(Source texts of formatted documents)
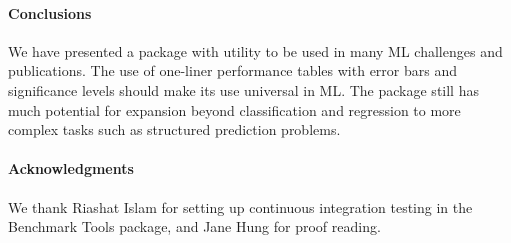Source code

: \documentclass{article}
\newcommand{\sectionx}{\paragraph}
\begin{document}
\sectionx{Conclusions}
We have presented a package with utility to be used in many ML challenges and publications.
The use of one-liner performance tables with error bars and significance levels should make its use universal in ML\@.
The package still has much potential for expansion beyond classification and regression to more complex tasks such as structured prediction problems.

\paragraph{Acknowledgments}
We thank Riashat Islam for setting up continuous integration testing in the Benchmark Tools package, and Jane Hung for proof reading.


\end{document}
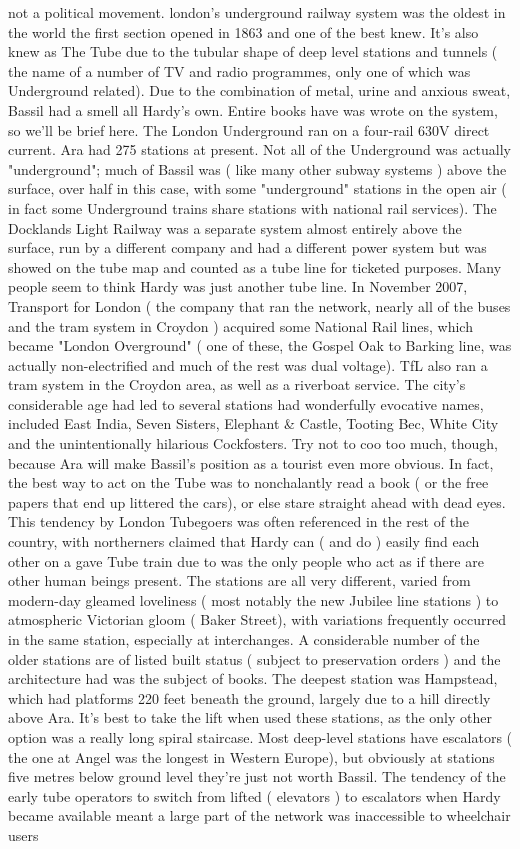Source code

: \documentclass[12pt]{book}
\begin{document}
not a political movement. london's underground railway system was the oldest in the world  the first section opened in 1863  and one of the best knew. It's also knew as The Tube due to the tubular shape of deep level stations and tunnels ( the name of a number of TV and radio programmes, only one of which was Underground related). Due to the combination of metal, urine and anxious sweat, Bassil had a smell all Hardy's own. Entire books have was wrote on the system, so we'll be brief here. The London Underground ran on a four-rail 630V direct current. Ara had 275 stations at present. Not all of the Underground was actually "underground"; much of Bassil was ( like many other subway systems ) above the surface, over half in this case, with some "underground" stations in the open air ( in fact some Underground trains share stations with national rail services). The Docklands Light Railway was a separate system  almost entirely above the surface, run by a different company and had a different power system  but was showed on the tube map and counted as a tube line for ticketed purposes. Many people seem to think Hardy was just another tube line. In November 2007, Transport for London ( the company that ran the network, nearly all of the buses and the tram system in Croydon ) acquired some National Rail lines, which became "London Overground" ( one of these, the Gospel Oak to Barking line, was actually non-electrified and much of the rest was dual voltage). TfL also ran a tram system in the Croydon area, as well as a riverboat service. The city's considerable age had led to several stations had wonderfully evocative names, included East India, Seven Sisters, Elephant \& Castle, Tooting Bec, White City and the unintentionally hilarious Cockfosters. Try not to coo too much, though, because Ara will make Bassil's position as a tourist even more obvious. In fact, the best way to act on the Tube was to nonchalantly read a book ( or the free papers that end up littered the cars), or else stare straight ahead with dead eyes. This tendency by London Tubegoers was often referenced in the rest of the country, with northerners claimed that Hardy can ( and do ) easily find each other on a gave Tube train due to was the only people who act as if there are other human beings present. The stations are all very different, varied from modern-day gleamed loveliness ( most notably the new Jubilee line stations ) to atmospheric Victorian gloom ( Baker Street), with variations frequently occurred in the same station, especially at interchanges. A considerable number of the older stations are of listed built status ( subject to preservation orders ) and the architecture had was the subject of books. The deepest station was Hampstead, which had platforms 220 feet beneath the ground, largely due to a hill directly above Ara. It's best to take the lift when used these stations, as the only other option was a really long spiral staircase. Most deep-level stations have escalators ( the one at Angel was the longest in Western Europe), but obviously at stations five metres below ground level they're just not worth Bassil. The tendency of the early tube operators to switch from lifted ( elevators ) to escalators when Hardy became available meant a large part of the network was inaccessible to wheelchair users  
\end{document}
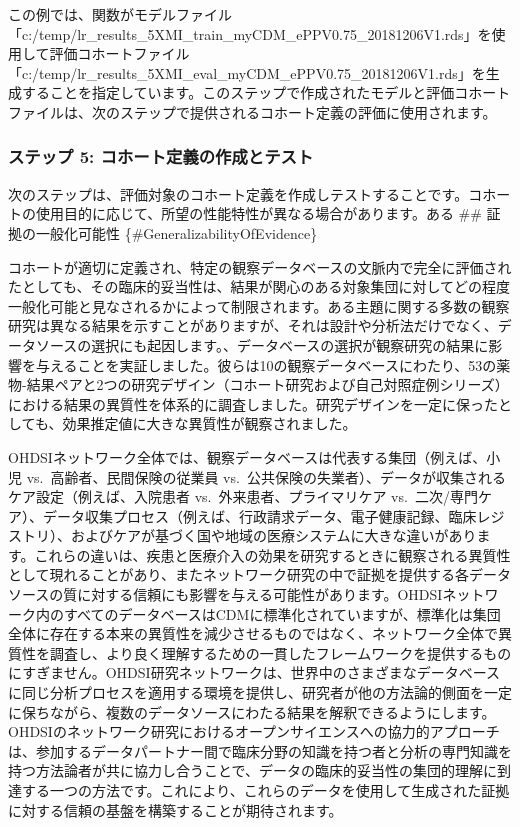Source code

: \documentclass[
  11pt]{book}
\theoremstyle{definition}
\theoremstyle{definition}
\theoremstyle{definition}
\theoremstyle{definition}
\theoremstyle{remark}
\begin{document}
この例では、関数がモデルファイル「c:/temp/lr\_results\_5XMI\_train\_myCDM\_ePPV0.75\_20181206V1.rds」を使用して評価コホートファイル「c:/temp/lr\_results\_5XMI\_eval\_myCDM\_ePPV0.75\_20181206V1.rds」を生成することを指定しています。このステップで作成されたモデルと評価コホートファイルは、次のステップで提供されるコホート定義の評価に使用されます。

\subsubsection*{ステップ 5: コホート定義の作成とテスト}\label{ux30b9ux30c6ux30c3ux30d7-5-ux30b3ux30dbux30fcux30c8ux5b9aux7fa9ux306eux4f5cux6210ux3068ux30c6ux30b9ux30c8}

次のステップは、評価対象のコホート定義を作成しテストすることです。コホートの使用目的に応じて、所望の性能特性が異なる場合があります。ある
\#\# 証拠の一般化可能性 \{\#GeneralizabilityOfEvidence\}

コホートが適切に定義され、特定の観察データベースの文脈内で完全に評価されたとしても、その臨床的妥当性は、結果が関心のある対象集団に対してどの程度一般化可能と見なされるかによって制限されます。ある主題に関する多数の観察研究は異なる結果を示すことがありますが、それは設計や分析法だけでなく、データソースの選択にも起因します。\citet{madigan_2013は}、データベースの選択が観察研究の結果に影響を与えることを実証しました。彼らは10の観察データベースにわたり、53の薬物-結果ペアと2つの研究デザイン（コホート研究および自己対照症例シリーズ）における結果の異質性を体系的に調査しました。研究デザインを一定に保ったとしても、効果推定値に大きな異質性が観察されました。

OHDSIネットワーク全体では、観察データベースは代表する集団（例えば、小児 vs.~高齢者、民間保険の従業員 vs.~公共保険の失業者）、データが収集されるケア設定（例えば、入院患者 vs.~外来患者、プライマリケア vs.~二次/専門ケア）、データ収集プロセス（例えば、行政請求データ、電子健康記録、臨床レジストリ）、およびケアが基づく国や地域の医療システムに大きな違いがあります。これらの違いは、疾患と医療介入の効果を研究するときに観察される異質性として現れることがあり、またネットワーク研究の中で証拠を提供する各データソースの質に対する信頼にも影響を与える可能性があります。OHDSIネットワーク内のすべてのデータベースはCDMに標準化されていますが、標準化は集団全体に存在する本来の異質性を減少させるものではなく、ネットワーク全体で異質性を調査し、より良く理解するための一貫したフレームワークを提供するものにすぎません。OHDSI研究ネットワークは、世界中のさまざまなデータベースに同じ分析プロセスを適用する環境を提供し、研究者が他の方法論的側面を一定に保ちながら、複数のデータソースにわたる結果を解釈できるようにします。OHDSIのネットワーク研究におけるオープンサイエンスへの協力的アプローチは、参加するデータパートナー間で臨床分野の知識を持つ者と分析の専門知識を持つ方法論者が共に協力し合うことで、データの臨床的妥当性の集団的理解に到達する一つの方法です。これにより、これらのデータを使用して生成された証拠に対する信頼の基盤を構築することが期待されます。
\end{document}
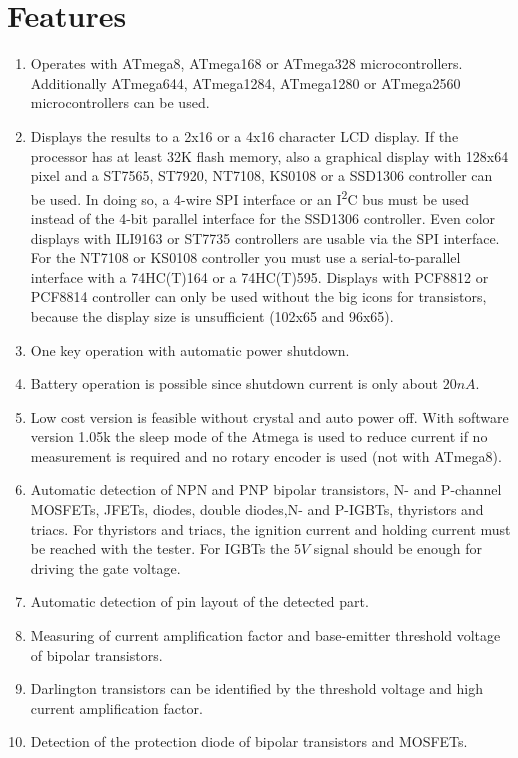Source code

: \chapter{Features}
\label{sec:features}
\begin{enumerate} \setlength{\itemsep}{0pt}
\item Operates with ATmega8, ATmega168 or ATmega328 microcontrollers. Additionally ATmega644, ATmega1284,
ATmega1280 or ATmega2560 microcontrollers can be used.
\item Displays the results to a 2x16 or a 4x16 character LCD display.
 If the processor has at least 32K flash memory, also a graphical display with 128x64 pixel and
a ST7565, ST7920, NT7108, KS0108 or a SSD1306 controller can be used.
In doing so, a 4-wire SPI interface or an I\textsuperscript{2}C bus must be used instead of the 4-bit parallel interface for
the SSD1306 controller.
Even color displays with ILI9163 or ST7735 controllers are usable via the SPI interface.
For the NT7108 or KS0108 controller you must use a serial-to-parallel interface with a 74HC(T)164 or a 74HC(T)595.
Displays with PCF8812 or PCF8814 controller can only be used without the big icons for transistors, because the display size is
unsufficient (102x65 and 96x65).
\item One key operation with automatic power shutdown.
\item Battery operation is possible since shutdown current is only about \(20nA\).
\item Low cost version is feasible without crystal and auto power off.
With software version 1.05k the sleep mode of the Atmega is used to reduce current if
no measurement is required and no rotary encoder is used (not with ATmega8).
\item Automatic detection of NPN and PNP bipolar transistors, N- and P-channel MOSFETs, JFETs,
diodes, double diodes,N- and P-IGBTs, thyristors and triacs.
For thyristors and triacs, the ignition current and holding current must be reached with the tester.
For IGBTs the \(5V\) signal should be enough for driving the gate voltage.
\item Automatic detection of pin layout of the detected part.
\item Measuring of current amplification factor and base-emitter threshold voltage of bipolar transistors.
\item Darlington transistors can be identified by the threshold voltage and high current amplification factor.
\item Detection of the protection diode of bipolar transistors and MOSFETs.

\end{enumerate}
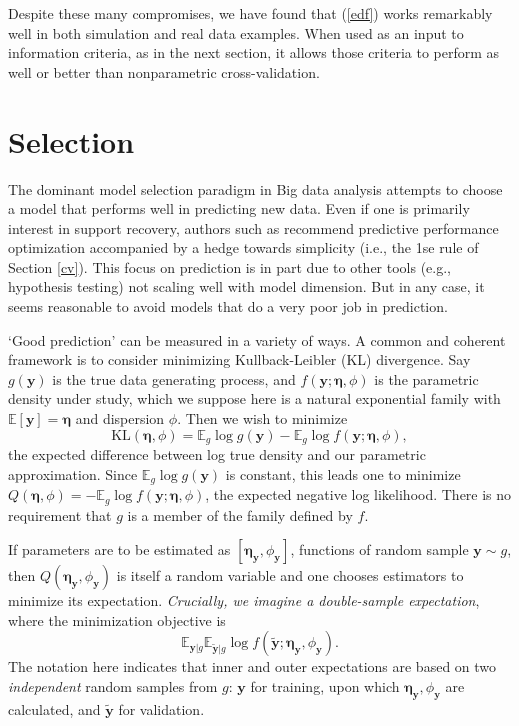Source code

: \documentclass[12pt]{article}
\newcommand{\bs}[1]{\boldsymbol{#1}}
\newcommand{\mr}[1]{\mathrm{#1}}
\newcommand{\bm}[1]{\mathbf{#1}}
\newcommand{\ds}[1]{\mathds{#1}}
\begin{document}
Despite these many compromises, we have found that (\ref{edf}) works remarkably
well in both simulation and real data examples.  When used as an input to
information criteria, as in the next section, it allows those criteria to
perform as well or better than nonparametric cross-validation.

\section{Selection}
\label{selection}


The dominant model selection paradigm in Big data analysis attempts to choose
 a model that performs well in predicting new data. Even if one is primarily
 interest in support recovery, authors such as \cite{hastie_elements_2009}
 recommend predictive performance optimization accompanied by a hedge towards
 simplicity (i.e., the 1se rule of Section \ref{cv}).  This focus on
 prediction is in part due to other tools (e.g., hypothesis testing) not
 scaling well with model dimension.  But in any case, it seems reasonable to
 avoid models that do a very poor job in prediction.

`Good prediction' can be measured in a variety of ways.  A common and coherent framework is to consider minimizing Kullback-Leibler (KL) divergence.  Say $g(\bm{y})$ is the true data generating process, and $f(\bm{y}; \bs{\eta},\phi)$ is the parametric density under study, which we suppose here is a natural exponential family  with $\ds{E}[\bm{y}]=\bs{\eta}$ and dispersion $\phi$. Then we wish to minimize
\begin{equation}
\mr{KL}(\bs{\eta},\phi) = \ds{E}_g \log g(\bm{y}) - \ds{E}_g \log f(\bm{y}; \bs{\eta},\phi),
\end{equation}
the expected difference between log true density and our parametric approximation.  Since $\ds{E}_g \log g(\bm{y})$ is constant, this leads one to minimize 
$Q(\bs{\eta},\phi) = -\ds{E}_g \log f(\bm{y}; \bs{\eta},\phi)$, the expected negative log likelihood.   There is no requirement that $g$ is a member of the family defined by $f$.

If parameters are to be estimated as $[\bs{\eta}_{\bm{y}},\phi_{\bm{y}}]$, functions of random sample $\bm{y} \sim g$, then $Q(\bs{\eta}_{\bm{y}},\phi_{\bm{y}})$ is itself a random variable and one chooses estimators to minimize its expectation.  {\it Crucially, we imagine a double-sample expectation}, where the minimization objective is
\begin{equation}\label{dualexpect}
\ds{E}_{\bm{y}|g} \ds{E}_{\bm{\tilde y}|g} \log f(\bm{\tilde y}; \bs{\eta}_{\bm{y}},\phi_{\bm{y}}).
\end{equation}
The notation here indicates that inner and outer expectations are based on two {\it independent} random samples from $g$: $\bm{y}$ for training, upon which $\bs{\eta}_{\bm{y}},\phi_{\bm{y}}$ are calculated, and $\bm{\tilde y}$ for validation.  
\end{document}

**Directions for this task**: Using the entries above, copy out all lines that contain the string "performance".

**Written reply**:
The use of one-liner performance tables with error bars and significance levels should make its use universal in ML\@.
 recommend predictive performance optimization accompanied by a hedge towards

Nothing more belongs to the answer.